══ RAW DATA ══

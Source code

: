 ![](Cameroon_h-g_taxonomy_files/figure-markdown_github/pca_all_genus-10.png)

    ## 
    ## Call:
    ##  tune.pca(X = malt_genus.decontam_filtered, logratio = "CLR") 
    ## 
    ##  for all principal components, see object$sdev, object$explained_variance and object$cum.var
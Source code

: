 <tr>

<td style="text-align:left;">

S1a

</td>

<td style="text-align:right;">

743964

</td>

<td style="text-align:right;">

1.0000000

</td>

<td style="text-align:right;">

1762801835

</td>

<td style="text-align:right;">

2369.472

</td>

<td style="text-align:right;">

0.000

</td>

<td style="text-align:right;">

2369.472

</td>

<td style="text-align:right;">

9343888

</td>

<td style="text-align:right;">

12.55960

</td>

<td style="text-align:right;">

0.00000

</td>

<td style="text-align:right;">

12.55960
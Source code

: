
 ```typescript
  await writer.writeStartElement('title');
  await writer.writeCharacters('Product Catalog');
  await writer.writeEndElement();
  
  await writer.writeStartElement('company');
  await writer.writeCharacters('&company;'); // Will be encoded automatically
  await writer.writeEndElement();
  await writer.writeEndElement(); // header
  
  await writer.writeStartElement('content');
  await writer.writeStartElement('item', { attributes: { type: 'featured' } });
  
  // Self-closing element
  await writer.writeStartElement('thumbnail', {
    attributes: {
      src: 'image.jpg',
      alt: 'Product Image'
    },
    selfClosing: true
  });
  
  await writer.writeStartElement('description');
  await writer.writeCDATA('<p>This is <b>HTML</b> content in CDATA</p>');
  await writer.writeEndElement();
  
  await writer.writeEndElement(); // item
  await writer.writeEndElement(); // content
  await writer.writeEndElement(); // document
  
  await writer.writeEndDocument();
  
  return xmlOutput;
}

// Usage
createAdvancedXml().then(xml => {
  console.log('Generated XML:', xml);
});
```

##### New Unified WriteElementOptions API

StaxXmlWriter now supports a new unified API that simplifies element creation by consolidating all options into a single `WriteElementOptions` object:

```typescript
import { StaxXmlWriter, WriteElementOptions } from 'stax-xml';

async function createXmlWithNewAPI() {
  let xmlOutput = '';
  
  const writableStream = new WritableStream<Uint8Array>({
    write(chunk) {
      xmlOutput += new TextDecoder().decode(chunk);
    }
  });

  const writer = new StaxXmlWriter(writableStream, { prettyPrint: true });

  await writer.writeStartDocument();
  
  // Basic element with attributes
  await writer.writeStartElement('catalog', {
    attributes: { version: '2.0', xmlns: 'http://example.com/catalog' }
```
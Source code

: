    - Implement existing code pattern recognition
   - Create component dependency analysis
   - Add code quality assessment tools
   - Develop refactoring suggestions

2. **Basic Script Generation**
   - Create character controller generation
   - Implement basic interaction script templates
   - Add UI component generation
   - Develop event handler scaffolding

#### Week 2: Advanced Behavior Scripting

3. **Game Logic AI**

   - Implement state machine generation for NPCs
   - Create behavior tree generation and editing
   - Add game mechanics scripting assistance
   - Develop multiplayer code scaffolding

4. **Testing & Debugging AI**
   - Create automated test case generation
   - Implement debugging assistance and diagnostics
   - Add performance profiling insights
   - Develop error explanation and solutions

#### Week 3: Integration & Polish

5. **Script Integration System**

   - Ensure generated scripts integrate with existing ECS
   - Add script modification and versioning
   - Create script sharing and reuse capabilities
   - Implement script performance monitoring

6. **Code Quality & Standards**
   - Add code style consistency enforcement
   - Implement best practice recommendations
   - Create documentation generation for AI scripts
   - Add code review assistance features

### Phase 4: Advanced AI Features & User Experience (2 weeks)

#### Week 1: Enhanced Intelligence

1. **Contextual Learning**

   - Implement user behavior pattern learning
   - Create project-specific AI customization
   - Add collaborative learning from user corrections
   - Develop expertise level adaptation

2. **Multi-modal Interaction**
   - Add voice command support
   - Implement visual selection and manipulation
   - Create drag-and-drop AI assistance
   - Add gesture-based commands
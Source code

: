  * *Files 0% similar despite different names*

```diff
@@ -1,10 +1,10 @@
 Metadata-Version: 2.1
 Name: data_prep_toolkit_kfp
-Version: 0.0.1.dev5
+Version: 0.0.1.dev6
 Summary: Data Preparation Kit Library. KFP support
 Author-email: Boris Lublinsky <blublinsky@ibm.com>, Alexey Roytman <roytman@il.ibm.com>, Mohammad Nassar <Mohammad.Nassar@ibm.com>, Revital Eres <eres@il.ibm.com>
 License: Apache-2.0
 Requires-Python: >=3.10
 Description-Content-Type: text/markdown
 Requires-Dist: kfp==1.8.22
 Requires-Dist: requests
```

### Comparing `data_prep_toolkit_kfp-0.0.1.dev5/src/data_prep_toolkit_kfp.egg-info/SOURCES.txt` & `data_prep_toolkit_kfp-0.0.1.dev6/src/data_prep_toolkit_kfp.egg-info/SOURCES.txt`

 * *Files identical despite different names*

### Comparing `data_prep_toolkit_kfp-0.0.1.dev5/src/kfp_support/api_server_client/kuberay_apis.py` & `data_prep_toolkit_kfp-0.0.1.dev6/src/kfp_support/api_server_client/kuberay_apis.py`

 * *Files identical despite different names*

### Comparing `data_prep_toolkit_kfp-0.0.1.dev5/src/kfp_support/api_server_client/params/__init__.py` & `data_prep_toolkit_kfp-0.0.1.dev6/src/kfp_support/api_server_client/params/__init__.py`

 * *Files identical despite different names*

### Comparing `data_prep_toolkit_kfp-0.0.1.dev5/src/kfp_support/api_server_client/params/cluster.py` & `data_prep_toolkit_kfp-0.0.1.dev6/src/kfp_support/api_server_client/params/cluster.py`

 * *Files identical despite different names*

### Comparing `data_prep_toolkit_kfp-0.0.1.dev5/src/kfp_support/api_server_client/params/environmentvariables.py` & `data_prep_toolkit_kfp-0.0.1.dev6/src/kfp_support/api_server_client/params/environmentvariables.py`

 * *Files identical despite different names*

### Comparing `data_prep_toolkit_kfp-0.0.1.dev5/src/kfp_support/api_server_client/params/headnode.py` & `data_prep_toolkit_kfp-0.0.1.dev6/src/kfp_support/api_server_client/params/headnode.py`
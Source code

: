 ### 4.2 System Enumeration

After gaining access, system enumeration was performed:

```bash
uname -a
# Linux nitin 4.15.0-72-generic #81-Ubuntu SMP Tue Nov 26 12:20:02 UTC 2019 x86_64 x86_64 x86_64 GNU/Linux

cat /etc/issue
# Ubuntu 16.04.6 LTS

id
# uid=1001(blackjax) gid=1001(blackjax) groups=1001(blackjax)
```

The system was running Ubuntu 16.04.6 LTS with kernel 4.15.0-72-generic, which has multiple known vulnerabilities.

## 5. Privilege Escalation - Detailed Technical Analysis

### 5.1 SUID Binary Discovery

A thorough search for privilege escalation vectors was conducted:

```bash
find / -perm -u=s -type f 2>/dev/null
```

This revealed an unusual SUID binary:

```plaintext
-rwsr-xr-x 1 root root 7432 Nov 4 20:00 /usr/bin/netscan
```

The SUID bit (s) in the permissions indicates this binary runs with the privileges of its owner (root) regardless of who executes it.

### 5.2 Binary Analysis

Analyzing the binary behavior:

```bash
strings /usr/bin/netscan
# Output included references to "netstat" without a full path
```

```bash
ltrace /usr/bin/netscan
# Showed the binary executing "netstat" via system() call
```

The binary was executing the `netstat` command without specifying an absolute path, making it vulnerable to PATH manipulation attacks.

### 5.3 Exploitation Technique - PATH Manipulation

═══

Reproduce only what lies between the start of the listing above and the end of the line containing "##### New Unified WriteElementOptions API", keeping every line exact.

Source code

: ![](Cameroon_h-g_taxonomy_files/figure-markdown_github/pca_all_genus-10.png)

    ## 
    ## Call:
    ##  tune.pca(X = malt_genus.decontam_filtered, logratio = "CLR") 
    ## 
    ##  for all principal components, see object$sdev, object$explained_variance and object$cum.var
Source code

: <tr>

<td style="text-align:left;">

S1a

</td>

<td style="text-align:right;">

743964

</td>

<td style="text-align:right;">

1.0000000

</td>

<td style="text-align:right;">

1762801835

</td>

<td style="text-align:right;">

2369.472

</td>

<td style="text-align:right;">

0.000

</td>

<td style="text-align:right;">

2369.472

</td>

<td style="text-align:right;">

9343888

</td>

<td style="text-align:right;">

12.55960

</td>

<td style="text-align:right;">

0.00000

</td>

<td style="text-align:right;">

12.55960
Source code

:
 ```typescript
  await writer.writeStartElement('title');
  await writer.writeCharacters('Product Catalog');
  await writer.writeEndElement();
  
  await writer.writeStartElement('company');
  await writer.writeCharacters('&company;'); // Will be encoded automatically
  await writer.writeEndElement();
  await writer.writeEndElement(); // header
  
  await writer.writeStartElement('content');
  await writer.writeStartElement('item', { attributes: { type: 'featured' } });
  
  // Self-closing element
  await writer.writeStartElement('thumbnail', {
    attributes: {
      src: 'image.jpg',
      alt: 'Product Image'
    },
    selfClosing: true
  });
  
  await writer.writeStartElement('description');
  await writer.writeCDATA('<p>This is <b>HTML</b> content in CDATA</p>');
  await writer.writeEndElement();
  
  await writer.writeEndElement(); // item
  await writer.writeEndElement(); // content
  await writer.writeEndElement(); // document
  
  await writer.writeEndDocument();
  
  return xmlOutput;
}

// Usage
createAdvancedXml().then(xml => {
  console.log('Generated XML:', xml);
});
```

##### New Unified WriteElementOptions API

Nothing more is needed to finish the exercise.